═══ EXERCISE INPUTS ═══

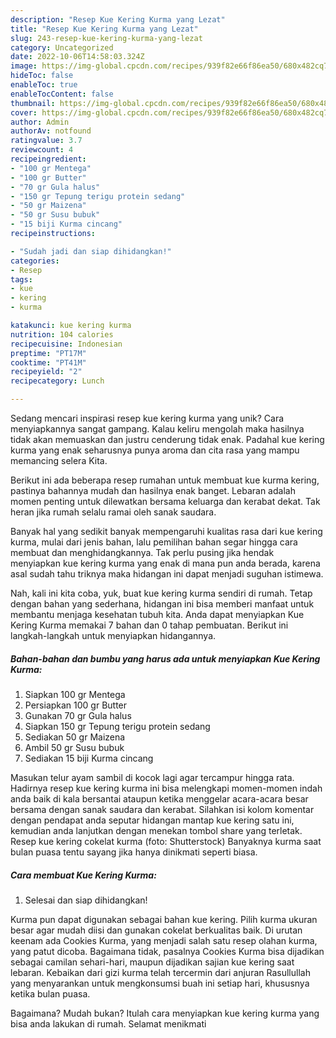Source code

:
 ```yaml
---
description: "Resep Kue Kering Kurma yang Lezat"
title: "Resep Kue Kering Kurma yang Lezat"
slug: 243-resep-kue-kering-kurma-yang-lezat
category: Uncategorized
date: 2022-10-06T14:58:03.324Z
image: https://img-global.cpcdn.com/recipes/939f82e66f86ea50/680x482cq70/kue-kering-kurma-foto-resep-utama.jpg
hideToc: false
enableToc: true
enableTocContent: false
thumbnail: https://img-global.cpcdn.com/recipes/939f82e66f86ea50/680x482cq70/kue-kering-kurma-foto-resep-utama.jpg
cover: https://img-global.cpcdn.com/recipes/939f82e66f86ea50/680x482cq70/kue-kering-kurma-foto-resep-utama.jpg
author: Admin
authorAv: notfound
ratingvalue: 3.7
reviewcount: 4
recipeingredient:
- "100 gr Mentega"
- "100 gr Butter"
- "70 gr Gula halus"
- "150 gr Tepung terigu protein sedang"
- "50 gr Maizena"
- "50 gr Susu bubuk"
- "15 biji Kurma cincang"
recipeinstructions:

- "Sudah jadi dan siap dihidangkan!"
categories:
- Resep
tags:
- kue
- kering
- kurma

katakunci: kue kering kurma 
nutrition: 104 calories
recipecuisine: Indonesian
preptime: "PT17M"
cooktime: "PT41M"
recipeyield: "2"
recipecategory: Lunch

---
```





Sedang mencari inspirasi resep kue kering kurma yang unik? Cara menyiapkannya sangat gampang. Kalau keliru mengolah maka hasilnya tidak akan memuaskan dan justru cenderung tidak enak. Padahal kue kering kurma yang enak seharusnya punya aroma dan cita rasa yang mampu memancing selera Kita.





Berikut ini ada beberapa resep rumahan untuk membuat kue kurma kering, pastinya bahannya mudah dan hasilnya enak banget. Lebaran adalah momen penting untuk dilewatkan bersama keluarga dan kerabat dekat. Tak heran jika rumah selalu ramai oleh sanak saudara.

Banyak hal yang sedikit banyak mempengaruhi kualitas rasa dari kue kering kurma, mulai dari jenis bahan, lalu pemilihan bahan segar hingga cara membuat dan menghidangkannya. Tak perlu pusing jika hendak menyiapkan kue kering kurma yang enak di mana pun anda berada, karena asal sudah tahu triknya maka hidangan ini dapat menjadi suguhan istimewa.






Nah, kali ini kita coba, yuk, buat kue kering kurma sendiri di rumah. Tetap dengan bahan yang sederhana, hidangan ini bisa memberi manfaat untuk membantu menjaga kesehatan tubuh kita. Anda dapat menyiapkan Kue Kering Kurma memakai 7 bahan dan 0 tahap pembuatan. Berikut ini langkah-langkah untuk menyiapkan hidangannya.

<!--inarticleads1-->

##### Bahan-bahan dan bumbu yang harus ada untuk menyiapkan Kue Kering Kurma:

1. Siapkan 100 gr Mentega
1. Persiapkan 100 gr Butter
1. Gunakan 70 gr Gula halus
1. Siapkan 150 gr Tepung terigu protein sedang
1. Sediakan 50 gr Maizena
1. Ambil 50 gr Susu bubuk
1. Sediakan 15 biji Kurma cincang


Masukan telur ayam sambil di kocok lagi agar tercampur hingga rata. Hadirnya resep kue kering kurma ini bisa melengkapi momen-momen indah anda baik di kala bersantai ataupun ketika menggelar acara-acara besar bersama dengan sanak saudara dan kerabat. Silahkan isi kolom komentar dengan pendapat anda seputar hidangan mantap kue kering satu ini, kemudian anda lanjutkan dengan menekan tombol share yang terletak. Resep kue kering cokelat kurma (foto: Shutterstock) Banyaknya kurma saat bulan puasa tentu sayang jika hanya dinikmati seperti biasa. 

<!--inarticleads2-->

##### Cara membuat Kue Kering Kurma:


1. Selesai dan siap dihidangkan!

Kurma pun dapat digunakan sebagai bahan kue kering. Pilih kurma ukuran besar agar mudah diisi dan gunakan cokelat berkualitas baik. Di urutan keenam ada Cookies Kurma, yang menjadi salah satu resep olahan kurma, yang patut dicoba. Bagaimana tidak, pasalnya Cookies Kurma bisa dijadikan sebagai camilan sehari-hari, maupun dijadikan sajian kue kering saat lebaran. Kebaikan dari gizi kurma telah tercermin dari anjuran Rasullullah yang menyarankan untuk mengkonsumsi buah ini setiap hari, khususnya ketika bulan puasa. 

Bagaimana? Mudah bukan? Itulah cara menyiapkan kue kering kurma yang bisa anda lakukan di rumah. Selamat menikmati
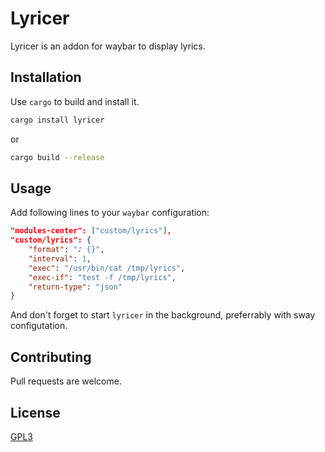 # Lyricer

Lyricer is an addon for waybar to display lyrics.

## Installation

Use `cargo` to build and install it.

```bash
cargo install lyricer
```
or

```bash
cargo build --release
```

## Usage

Add following lines to your `waybar` configuration:

```json
"modules-center": ["custom/lyrics"],
"custom/lyrics": {
    "format": "♪ {}",
    "interval": 1, 
    "exec": "/usr/bin/cat /tmp/lyrics", 
    "exec-if": "test -f /tmp/lyrics",
    "return-type": "json"
}
```

And don't forget to start `lyricer` in the background, preferrably with sway configutation.

## Contributing

Pull requests are welcome.

## License

[GPL3](https://choosealicense.com/licenses/gpl-3.0)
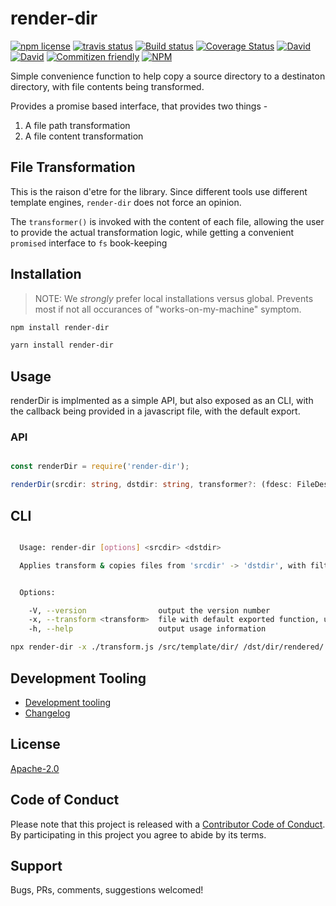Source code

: # render-dir

<!-- badge -->
[![npm license](https://img.shields.io/npm/l/render-dir.svg)](https://www.npmjs.com/package/render-dir)
[![travis status](https://img.shields.io/travis/tufan-io/render-dir.svg)](https://travis-ci.org/tufan-io/render-dir)
[![Build status](https://ci.appveyor.com/api/projects/status/90am2usst4qeutgi?svg=true)](https://ci.appveyor.com/project/tufan-io/render-dir)
[![Coverage Status](https://coveralls.io/repos/github/tufan-io/render-dir/badge.svg?branch=master)](https://coveralls.io/github/tufan-io/render-dir?branch=master)
[![David](https://david-dm.org/tufan-io/render-dir/status.svg)](https://david-dm.org/tufan-io/render-dir)
[![David](https://david-dm.org/tufan-io/render-dir/dev-status.svg)](https://david-dm.org/tufan-io/render-dir?type=dev)
[![Commitizen friendly](https://img.shields.io/badge/commitizen-friendly-brightgreen.svg)](http://commitizen.github.io/cz-cli/)
[![NPM](https://nodei.co/npm/render-dir.png?downloads=true&downloadRank=true&stars=true)](https://nodei.co/npm/render-dir/)
<!-- endbadge -->

Simple convenience function to help copy a source directory to a destinaton directory, with file contents being transformed.

Provides a promise based interface, that provides two things -

1. A file path transformation
2. A file content transformation

## File Transformation

This is the raison d'etre for the library. Since different tools use
different template engines, `render-dir` does not force an opinion.

The `transformer()` is invoked with the content of each file,
allowing the user to provide the actual transformation logic,
while getting a convenient `promised` interface to `fs` book-keeping

## Installation

> NOTE: We *strongly* prefer local installations versus global. Prevents most if not all occurances of "works-on-my-machine" symptom.

```bash
npm install render-dir
```

```bash
yarn install render-dir
```

## Usage

renderDir is implmented as a simple API, but also exposed as an CLI,
with the callback being provided in a javascript file, with the default
export.

### API

```TypeScript

const renderDir = require('render-dir');

renderDir(srcdir: string, dstdir: string, transformer?: (fdesc: FileDescriptor) => FileDescriptor) => Promise<{}>
```

## CLI

```bash

  Usage: render-dir [options] <srcdir> <dstdir>

  Applies transform & copies files from 'srcdir' -> 'dstdir', with filtering


  Options:

    -V, --version                output the version number
    -x, --transform <transform>  file with default exported function, used to transform file/content
    -h, --help                   output usage information
```

```bash
npx render-dir -x ./transform.js /src/template/dir/ /dst/dir/rendered/
```

## Development Tooling

- [Development tooling](./docs/DevTools.md)
- [Changelog](./CHANGELOG)

## License

[Apache-2.0](./LICENSE.md)

## Code of Conduct

Please note that this project is released with a [Contributor Code of Conduct](code-of-conduct.md). By participating in this project you agree to abide by its terms.

## Support

Bugs, PRs, comments, suggestions welcomed!
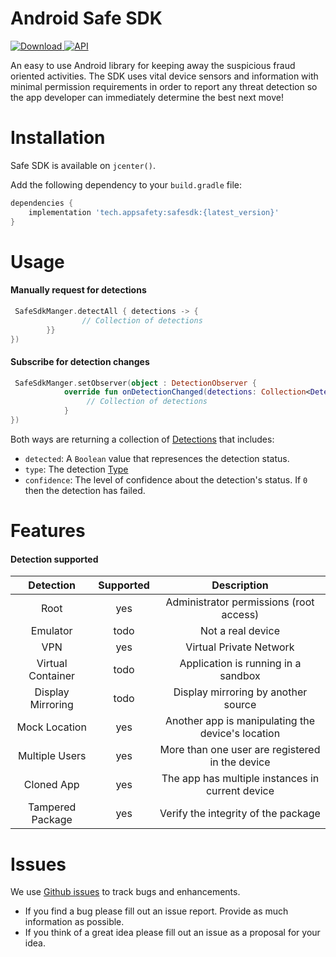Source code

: # Android Safe SDK 
[ ![Download](https://api.bintray.com/packages/appsafety/safesdk/safesdk/images/download.svg?version=0.4.4) ](https://bintray.com/appsafety/safesdk/safesdk/0.4.4/link)[![API](https://img.shields.io/badge/API-21%2B-brightgreen.svg?style=flat)](https://android-arsenal.com/api?level=21)

An easy to use Android library for keeping away the suspicious fraud oriented activities. The SDK uses vital device sensors and information with minimal permission requirements in order to report any threat detection so the app developer can immediately determine the best next move!

# Installation
Safe SDK is available on `jcenter()`.

Add the following dependency to your `build.gradle` file:

```gradle
dependencies {
    implementation 'tech.appsafety:safesdk:{latest_version}'
}
```
# Usage
#### Manually request for detections
```kotlin
 SafeSdkManger.detectAll { detections -> {
                // Collection of detections
        }}
})
```
#### Subscribe for detection changes
```kotlin
 SafeSdkManger.setObserver(object : DetectionObserver {
            override fun onDetectionChanged(detections: Collection<Detection>) {
                 // Collection of detections
            }
})
```
Both ways are returning a collection of [Detections](https://github.com/AppSafetyTech/safesdk-android/blob/main/safesdk/src/main/java/tech/appsafety/shared/Detection.kt) that includes:
- `detected`: A `Boolean` value that represences the detection status.
- `type`: The detection [Type](https://github.com/AppSafetyTech/safesdk-android/blob/main/safesdk/src/main/java/tech/appsafety/shared/Type.kt)
- `confidence`: The level of confidence about the detection's status. If `0` then the detection has failed.
# Features
#### Detection supported
|     Detection     	|  Supported  	|                    Description                    	|
|:-----------------:	|:----------:	|:-------------------------------------------------:	|
|        Root       	|     yes    	|      Administrator permissions (root access)      	|
|      Emulator     	|    todo    	|                 Not a real device                 	|
|        VPN        	|     yes    	|              Virtual Private Network              	|
| Virtual Container 	|    todo    	|        Application is running in a sandbox        	|
| Display Mirroring 	|    todo    	|        Display mirroring by another source        	|
|   Mock Location   	|     yes    	| Another app is manipulating the device's location 	|
|  Multiple  Users  	|     yes    	|   More than one user are registered in the device  	|
|    Cloned  App    	|     yes    	|  The app has multiple instances in current device 	|
|  Tampered Package 	|     yes    	|        Verify the integrity of the package        	|

# Issues
We use [Github issues](https://github.com/AppSafetyTech/safesdk-android/issues) to track bugs and enhancements.
- If you find a bug please fill out an issue report. Provide as much information as possible.
- If you think of a great idea please fill out an issue as a proposal for your idea.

═══

Where a line above holds the string "renderDir", copy that line.

## RESULT OF THIS EXERCISE
renderDir is implmented as a simple API, but also exposed as an CLI,
const renderDir = require('render-dir');
renderDir(srcdir: string, dstdir: string, transformer?: (fdesc: FileDescriptor) => FileDescriptor) => Promise<{}>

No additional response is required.